Jim Hansen, a Republican, is a 10-year congressman, who, because of a strong showing in the polls, has spent little time serenading the electorate, choosing instead to go about business-as-usual in Washington.Kenley Brunsdale, a Democrat, is a young, aggressive public affairs attorney who has never held public office but who, despite the polls, has waged an aggressive campaign throughout the conservative 1st District.

When he announced his candidacy, Brunsdale promised to launch a "guerrilla campaign," saying his opponent would be "fun" to run against. During the first phases of his campaign, Brunsdale identified a dozen issues he thought were important to the 1st District voters, drafted bills to deal with the issues and sent them to Hansen with a letter asking Hansen to sponsor the bills.

Brunsdale has sought desperately to pull his opponent into the ring and rumble.

Hansen's response to Brunsdale has, for the most part, been a big yawn. In the beginning, it was no response at all. Hansen left that to campaign manager Peter Jenks, who called Brunsdale a liberal clone of Rep. Wayne Owens - Brunsdale's former boss and the political antithesis of Hansen. Jenks refused to address many of Brunsdale's proposed "bills," dismissing them as political hype designed to "get (Brunsdale's) name in the paper."

It was only in letters soliciting campaign contributions that Hansen acknowledged Brunsdale as a threat. Back at his GOP fund-raiser in April, however, Hansen didn't even mention Brunsdale by name, telling a reporter afterward, "I really don't know him." When he finally did acknowledge Brunsdale publicly, Hansen said "he would rather fight 10 Kenley Brunsdales than one Gunn McKay," a Democrat whom he unseated in 1980 and defeated two times since.

Claiming he knows his constituents well and that his philosophy "fits foursquare with theirs," Hansen has relied on his party identification - the 1st District is one of the most Republican in the nation - and his reputation as a fiscal and ideological conservative to carry him through the campaign.

Characterizing himself as "a new voice for the 1990s," Brunsdale describes Hansen as out of step in environmental issues, jaded in local issues and ineffective in general.
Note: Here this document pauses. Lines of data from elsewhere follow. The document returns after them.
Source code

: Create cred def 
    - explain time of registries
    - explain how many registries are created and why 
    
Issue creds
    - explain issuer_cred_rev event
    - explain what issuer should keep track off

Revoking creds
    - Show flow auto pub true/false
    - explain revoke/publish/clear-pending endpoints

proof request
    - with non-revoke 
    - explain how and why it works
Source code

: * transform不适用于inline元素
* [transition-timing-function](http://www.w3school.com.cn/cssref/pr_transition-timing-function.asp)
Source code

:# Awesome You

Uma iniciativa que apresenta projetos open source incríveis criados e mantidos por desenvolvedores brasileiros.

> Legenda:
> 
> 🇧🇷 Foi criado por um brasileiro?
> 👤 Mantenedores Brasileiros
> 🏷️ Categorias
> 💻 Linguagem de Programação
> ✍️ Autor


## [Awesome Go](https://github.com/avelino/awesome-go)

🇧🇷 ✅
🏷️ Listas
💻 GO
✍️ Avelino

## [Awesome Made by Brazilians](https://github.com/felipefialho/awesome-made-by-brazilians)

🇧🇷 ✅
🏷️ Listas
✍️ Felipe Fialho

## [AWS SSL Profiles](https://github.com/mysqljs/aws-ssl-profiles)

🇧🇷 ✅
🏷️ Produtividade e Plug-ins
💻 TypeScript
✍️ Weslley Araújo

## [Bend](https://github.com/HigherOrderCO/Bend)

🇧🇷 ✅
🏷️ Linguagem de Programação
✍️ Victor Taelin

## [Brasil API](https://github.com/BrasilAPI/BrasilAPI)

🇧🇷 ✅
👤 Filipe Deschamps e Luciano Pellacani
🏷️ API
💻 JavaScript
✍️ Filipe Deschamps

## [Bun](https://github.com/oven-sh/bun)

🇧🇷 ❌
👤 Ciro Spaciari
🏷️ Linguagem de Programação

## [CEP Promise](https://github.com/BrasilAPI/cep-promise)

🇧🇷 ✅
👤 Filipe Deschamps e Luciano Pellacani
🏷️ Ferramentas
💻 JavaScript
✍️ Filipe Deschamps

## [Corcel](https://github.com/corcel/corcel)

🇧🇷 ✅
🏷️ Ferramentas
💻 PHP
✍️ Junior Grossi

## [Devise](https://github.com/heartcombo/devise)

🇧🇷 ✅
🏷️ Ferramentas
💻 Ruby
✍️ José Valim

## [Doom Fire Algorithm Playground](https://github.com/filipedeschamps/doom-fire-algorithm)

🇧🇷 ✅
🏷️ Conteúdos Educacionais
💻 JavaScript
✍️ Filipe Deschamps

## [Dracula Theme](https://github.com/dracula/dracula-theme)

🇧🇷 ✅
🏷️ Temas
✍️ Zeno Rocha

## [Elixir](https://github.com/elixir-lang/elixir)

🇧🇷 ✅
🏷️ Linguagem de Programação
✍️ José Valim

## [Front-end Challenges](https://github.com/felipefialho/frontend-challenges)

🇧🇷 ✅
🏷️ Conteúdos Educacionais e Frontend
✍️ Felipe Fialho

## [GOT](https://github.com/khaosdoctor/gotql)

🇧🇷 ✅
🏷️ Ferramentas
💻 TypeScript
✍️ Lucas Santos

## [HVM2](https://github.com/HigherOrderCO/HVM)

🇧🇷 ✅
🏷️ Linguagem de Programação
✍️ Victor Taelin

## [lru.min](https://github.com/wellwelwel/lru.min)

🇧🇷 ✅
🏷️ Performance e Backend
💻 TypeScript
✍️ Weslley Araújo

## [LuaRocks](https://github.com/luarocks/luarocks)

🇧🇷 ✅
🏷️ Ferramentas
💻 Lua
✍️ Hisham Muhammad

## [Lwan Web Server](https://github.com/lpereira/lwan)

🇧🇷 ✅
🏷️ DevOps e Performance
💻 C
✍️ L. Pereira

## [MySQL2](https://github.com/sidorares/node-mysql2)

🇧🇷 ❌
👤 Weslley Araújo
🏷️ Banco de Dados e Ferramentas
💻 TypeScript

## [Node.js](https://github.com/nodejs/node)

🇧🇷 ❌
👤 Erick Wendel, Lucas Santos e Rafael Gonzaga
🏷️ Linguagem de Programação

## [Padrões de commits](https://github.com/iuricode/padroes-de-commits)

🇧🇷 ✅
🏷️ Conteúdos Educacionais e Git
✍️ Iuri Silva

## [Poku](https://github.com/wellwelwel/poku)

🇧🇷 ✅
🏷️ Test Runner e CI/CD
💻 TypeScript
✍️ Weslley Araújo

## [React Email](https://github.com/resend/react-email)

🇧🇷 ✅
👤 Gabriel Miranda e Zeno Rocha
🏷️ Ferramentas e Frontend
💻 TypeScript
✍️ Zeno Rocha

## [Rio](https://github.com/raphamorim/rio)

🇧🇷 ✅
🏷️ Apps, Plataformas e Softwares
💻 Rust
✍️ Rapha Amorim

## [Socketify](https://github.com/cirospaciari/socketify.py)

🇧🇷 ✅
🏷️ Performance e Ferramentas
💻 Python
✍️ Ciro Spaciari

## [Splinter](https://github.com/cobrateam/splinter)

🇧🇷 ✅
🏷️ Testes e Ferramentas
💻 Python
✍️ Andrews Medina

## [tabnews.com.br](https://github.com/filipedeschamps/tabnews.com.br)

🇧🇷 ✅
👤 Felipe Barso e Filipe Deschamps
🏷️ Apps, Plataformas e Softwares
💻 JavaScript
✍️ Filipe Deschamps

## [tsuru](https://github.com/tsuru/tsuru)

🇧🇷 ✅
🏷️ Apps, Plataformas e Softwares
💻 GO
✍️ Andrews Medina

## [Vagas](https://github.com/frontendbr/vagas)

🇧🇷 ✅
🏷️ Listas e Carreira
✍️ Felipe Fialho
A local environmental issue that has been the flagship of Brunsdale's campaign is the proposed natural-gas pipeline that would pierce northern Utah's mountains, carrying Wyoming natural gas to California. Brunsdale, who has donated legal services to an anti-pipeline citizens group, has continuously hammered Hansen for doing nothing to stop the routing that would take the pipeline through Mueller Park and other watersheds above Bountiful.

Hansen - whose bill in February to stop the pipeline has gone nowhere - has tried hard not to make the pipeline an issue.

While Brunsdale accuses Hansen of ignoring the pipeline issue, Jenks accuses Brunsdale of avoiding the wilderness issue of Southern Utah, where most voters despise environmentalists. Hansen wants 1.4 million acres of Bureau of Land Management land set aside as wilderness; Brunsdale wants between 3 million and 5 million acres.

Regardless of who's avoiding which issue, it's clear that Hansen has personally avoided Brunsdale, having met him only once for a face-to-face debate. Other debates were done by phone or satellite.

"It's been a lonely road," said Brunsdale.

It's also been lonely in the polls, which, barring an unforeseen political miracle, indicate Hansen is on his way back to Washington next year.

In the latest Deseret News/KSL Poll, Hansen is leading Brunsdale 57 percent to 31 percent. In April, the polls showed Hansen ahead 54-21 with 20 percent undecided.